Retype only what runs from the beginning of the data through the line with "this scraper or"; please omit the pictures and keep every line exact.

++++++++++

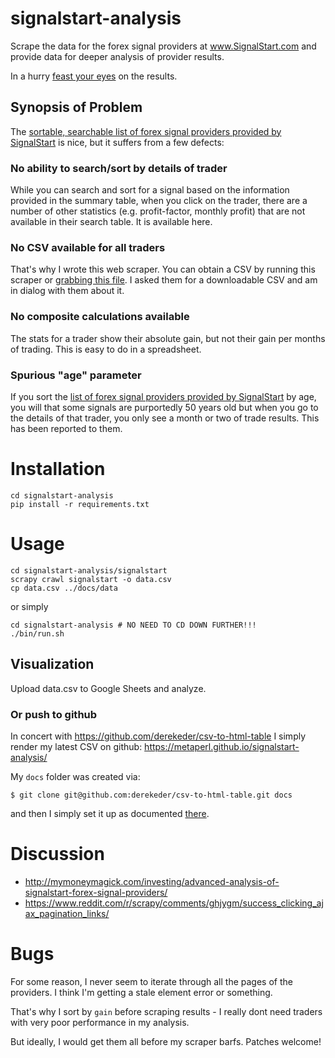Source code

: # signalstart-analysis
Scrape the data for the forex signal providers at
www.SignalStart.com and provide data for 
deeper analysis of provider results.

In a hurry [feast your eyes](https://metaperl.github.io/signalstart-analysis/)
on the results.

## Synopsis of Problem

The [sortable, searchable list of forex signal providers provided by SignalStart](https://www.signalstart.com/search-signals) 
is nice, but it suffers from a few defects:

### No ability to search/sort by details of trader

While you can search and sort for a signal based on the information
provided in the summary table, when you click on the trader, there
are a number of other statistics (e.g. profit-factor, monthly profit) 
that are not available in their search table. It is available here.

### No CSV available for all traders
That's why I wrote this web scraper. You can obtain a CSV by running 
this scraper or [grabbing this file](https://github.com/metaperl/signalstart-analysis/blob/master/docs/data/data.csv).
I asked them for a downloadable CSV and am in dialog with them
about it.

### No composite calculations available
The stats for a trader show their absolute gain, but not their
gain per months of trading. This is easy to do in a spreadsheet.

### Spurious "age" parameter

If you sort the [ list of forex signal providers provided by SignalStart](https://www.signalstart.com/search-signals) 
by age, you will that some signals are purportedly 50 years old but when you
go to the details of that trader, you only see a month or two of trade results.
This has been reported to them.

# Installation

```shell
cd signalstart-analysis
pip install -r requirements.txt
```


# Usage

```shell
cd signalstart-analysis/signalstart
scrapy crawl signalstart -o data.csv
cp data.csv ../docs/data
```

or simply

```shell
cd signalstart-analysis # NO NEED TO CD DOWN FURTHER!!!
./bin/run.sh
```

## Visualization

Upload data.csv to Google Sheets and analyze. 

### Or push to github 

In concert with https://github.com/derekeder/csv-to-html-table
I simply render my latest CSV on github:
https://metaperl.github.io/signalstart-analysis/

My `docs` folder was created via:

    $ git clone git@github.com:derekeder/csv-to-html-table.git docs
    
and then I simply set it up as documented [there](https://github.com/derekeder/csv-to-html-table).


# Discussion

* http://mymoneymagick.com/investing/advanced-analysis-of-signalstart-forex-signal-providers/
* https://www.reddit.com/r/scrapy/comments/ghjygm/success_clicking_ajax_pagination_links/

# Bugs

For some reason, I never seem to iterate through all the pages
of the providers. I think I'm getting a stale element error or
something.

That's why I sort by `gain` before scraping results - I really
dont need traders with very poor performance in my analysis.

But ideally, I would get them all before my scraper barfs. Patches welcome!
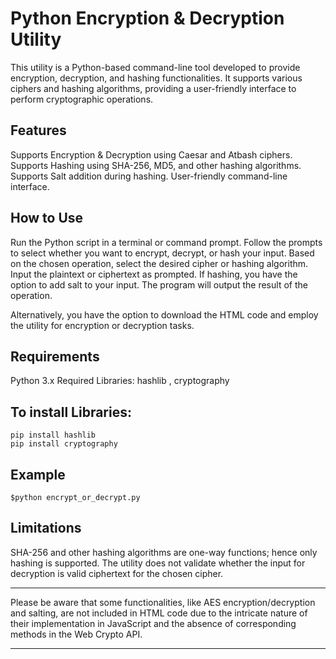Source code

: # Python Encryption & Decryption Utility

This utility is a Python-based command-line tool developed to provide encryption, decryption, and hashing functionalities. It supports various ciphers and hashing algorithms, providing a user-friendly interface to perform cryptographic operations.


## Features
Supports Encryption & Decryption using Caesar and Atbash ciphers.
Supports Hashing using SHA-256, MD5, and other hashing algorithms.
Supports Salt addition during hashing.
User-friendly command-line interface.


## How to Use
Run the Python script in a terminal or command prompt.
Follow the prompts to select whether you want to encrypt, decrypt, or hash your input.
Based on the chosen operation, select the desired cipher or hashing algorithm.
Input the plaintext or ciphertext as prompted.
If hashing, you have the option to add salt to your input.
The program will output the result of the operation.

Alternatively, you have the option to download the HTML code and employ the utility for encryption or decryption tasks.


## Requirements
Python 3.x
Required Libraries: hashlib , cryptography

## To install Libraries: 
```
pip install hashlib
pip install cryptography
```

## Example
```$python encrypt_or_decrypt.py```


## Limitations
SHA-256 and other hashing algorithms are one-way functions; hence only hashing is supported.
The utility does not validate whether the input for decryption is valid ciphertext for the chosen cipher.



---

Please be aware that some functionalities, like AES encryption/decryption and salting, are not included in HTML code due to the intricate nature of their implementation in JavaScript and the absence of corresponding methods in the Web Crypto API.

---
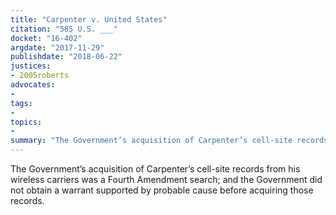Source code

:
 ```yaml
---
title: "Carpenter v. United States"
citation: "585 U.S. ___"
docket: "16-402"
argdate: "2017-11-29"
publishdate: "2018-06-22"
justices:
- 2005roberts
advocates:
- 
tags:
- 
topics:
- 
summary: "The Government’s acquisition of Carpenter’s cell-site records from his wireless carriers was a Fourth Amendment search; and the Government did not obtain a warrant supported by probable cause before acquiring those records."
---
```

The Government’s acquisition of Carpenter’s cell-site records from his wireless carriers was a Fourth Amendment search; and the Government did not obtain a warrant supported by probable cause before acquiring those records.

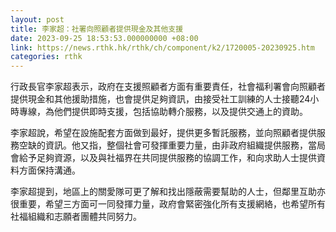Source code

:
 ```yaml
---
layout: post
title: 李家超：社署向照顧者提供現金及其他支援
date: 2023-09-25 18:53:53.000000000 +08:00
link: https://news.rthk.hk/rthk/ch/component/k2/1720005-20230925.htm
categories: rthk
---
```


行政長官李家超表示，政府在支援照顧者方面有重要責任，社會福利署會向照顧者提供現金和其他援助措施，也會提供足夠資訊，由接受社工訓練的人士接聽24小時專線，為他們提供即時支援，包括協助轉介服務，以及提供交通上的資助。

李家超說，希望在設施配套方面做到最好，提供更多暫託服務，並向照顧者提供服務空缺的資訊。他又指，整個社會可發揮重要力量，由非政府組織提供服務，當局會給予足夠資源，以及與社福界在共同提供服務的協調工作，和向求助人士提供資料方面保持溝通。

李家超提到，地區上的關愛隊可更了解和找出隱蔽需要幫助的人士，但鄰里互助亦很重要，希望三方面可一同發揮力量，政府會緊密強化所有支援網絡，也希望所有社福組織和志願者團體共同努力。
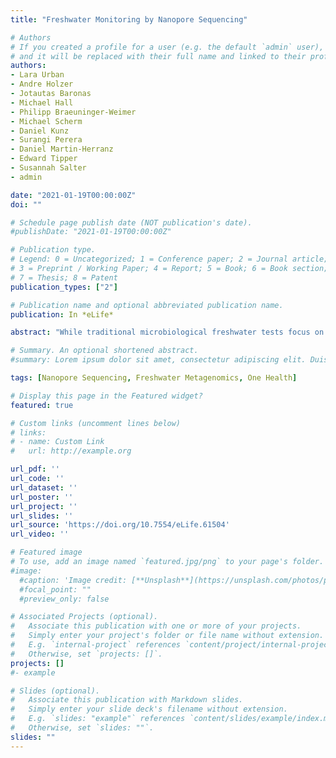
 ```yaml
---
title: "Freshwater Monitoring by Nanopore Sequencing"

# Authors
# If you created a profile for a user (e.g. the default `admin` user), write the username (folder name) here 
# and it will be replaced with their full name and linked to their profile.
authors:
- Lara Urban
- Andre Holzer
- Jotautas Baronas
- Michael Hall
- Philipp Braeuninger-Weimer
- Michael Scherm
- Daniel Kunz
- Surangi Perera
- Daniel Martin-Herranz
- Edward Tipper
- Susannah Salter
- admin

date: "2021-01-19T00:00:00Z"
doi: ""

# Schedule page publish date (NOT publication's date).
#publishDate: "2021-01-19T00:00:00Z"

# Publication type.
# Legend: 0 = Uncategorized; 1 = Conference paper; 2 = Journal article;
# 3 = Preprint / Working Paper; 4 = Report; 5 = Book; 6 = Book section;
# 7 = Thesis; 8 = Patent
publication_types: ["2"]

# Publication name and optional abbreviated publication name.
publication: In *eLife*

abstract: "While traditional microbiological freshwater tests focus on the detection of specific bacterial indicator species, including pathogens, direct tracing of all aquatic DNA through metagenomics poses a profound alternative. Yet, in situ metagenomic water surveys face substantial challenges in cost and logistics. Here, we present a simple, fast, cost-effective and remotely accessible freshwater diagnostics workflow centred around the portable nanopore sequencing technology. Using defined compositions and spatiotemporal microbiota from surface water of an example river in Cambridge (UK), we provide optimised experimental and bioinformatics guidelines, including a benchmark with twelve taxonomic classification tools for nanopore sequences. We find that nanopore metagenomics can depict the hydrological core microbiome and fine temporal gradients in line with complementary physicochemical measurements. In a public health context, these data feature relevant sewage signals and pathogen maps at species level resolution. We anticipate that this framework will gather momentum for new environmental monitoring initiatives using portable devices."

# Summary. An optional shortened abstract.
#summary: Lorem ipsum dolor sit amet, consectetur adipiscing elit. Duis posuere tellus ac convallis placerat. Proin tincidunt magna sed ex sollicitudin condimentum.

tags: [Nanopore Sequencing, Freshwater Metagenomics, One Health]

# Display this page in the Featured widget?
featured: true

# Custom links (uncomment lines below)
# links:
# - name: Custom Link
#   url: http://example.org

url_pdf: ''
url_code: ''
url_dataset: ''
url_poster: ''
url_project: ''
url_slides: ''
url_source: 'https://doi.org/10.7554/eLife.61504'
url_video: ''

# Featured image
# To use, add an image named `featured.jpg/png` to your page's folder. 
#image:
  #caption: 'Image credit: [**Unsplash**](https://unsplash.com/photos/pLCdAaMFLTE)'
  #focal_point: ""
  #preview_only: false

# Associated Projects (optional).
#   Associate this publication with one or more of your projects.
#   Simply enter your project's folder or file name without extension.
#   E.g. `internal-project` references `content/project/internal-project/index.md`.
#   Otherwise, set `projects: []`.
projects: []
#- example

# Slides (optional).
#   Associate this publication with Markdown slides.
#   Simply enter your slide deck's filename without extension.
#   E.g. `slides: "example"` references `content/slides/example/index.md`.
#   Otherwise, set `slides: ""`.
slides: ""
---
```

++++++++++

Answer box
Source code

: # signalstart-analysis
Scrape the data for the forex signal providers at
www.SignalStart.com and provide data for 
deeper analysis of provider results.

In a hurry [feast your eyes](https://metaperl.github.io/signalstart-analysis/)
on the results.

## Synopsis of Problem

The [sortable, searchable list of forex signal providers provided by SignalStart](https://www.signalstart.com/search-signals) 
is nice, but it suffers from a few defects:

### No ability to search/sort by details of trader

While you can search and sort for a signal based on the information
provided in the summary table, when you click on the trader, there
are a number of other statistics (e.g. profit-factor, monthly profit) 
that are not available in their search table. It is available here.

### No CSV available for all traders
That's why I wrote this web scraper. You can obtain a CSV by running 
this scraper or [grabbing this file](https://github.com/metaperl/signalstart-analysis/blob/master/docs/data/data.csv).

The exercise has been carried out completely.